*The problem:* Could you find every line in the records below that contains the word "identified" and copy it?

*Records to use:*
'''

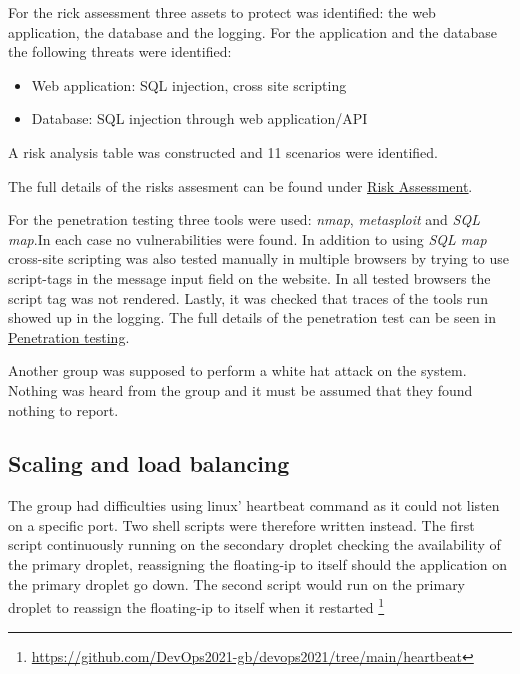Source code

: For the rick assessment three assets to protect was identified: the web application, the database and the logging. For the application and the database the following threats were identified:

\begin{itemize}
    \item Web application: SQL injection, cross site scripting
    \item Database: SQL injection through web application/API
\end{itemize}

A risk analysis table was constructed and 11 scenarios were identified. 

The full details of the risks assesment can be found under \underline{\href{https://github.com/DevOps2021-gb/devops2021/wiki/Risk-assesment}{Risk Assessment}}.

For the penetration testing three tools were used: \textit{nmap}, \textit{metasploit} and \textit{SQL map}.In each case no vulnerabilities were found. In addition to using \textit{SQL map} cross-site scripting was also tested manually in multiple browsers by trying to use script-tags in the message input field on the website. In all tested browsers the script tag was not rendered. Lastly, it was checked that traces of the tools run showed up in the logging. The full details of the penetration test can be seen in \underline{\href{https://github.com/DevOps2021-gb/devops2021/wiki/Penetration-testing}{Penetration testing}}. 

Another group was supposed to perform a white hat attack on the system. Nothing was heard from the group and it must be assumed that they found nothing to report.

\subsection{Scaling and load balancing}\label{subsection:scaling} %
The group had difficulties using linux' heartbeat command as it could not listen on a specific port. Two shell scripts were therefore written instead. The first script continuously running on the secondary droplet checking the availability of the primary droplet, reassigning the floating-ip to itself should the application on the primary droplet go down. The second script would run on the primary droplet to reassign the floating-ip to itself when it restarted \footnote{\url{https://github.com/DevOps2021-gb/devops2021/tree/main/heartbeat}}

'''

*Answer below:*
: For the rick assessment three assets to protect was identified: the web application, the database and the logging. For the application and the database the following threats were identified:
A risk analysis table was constructed and 11 scenarios were identified. 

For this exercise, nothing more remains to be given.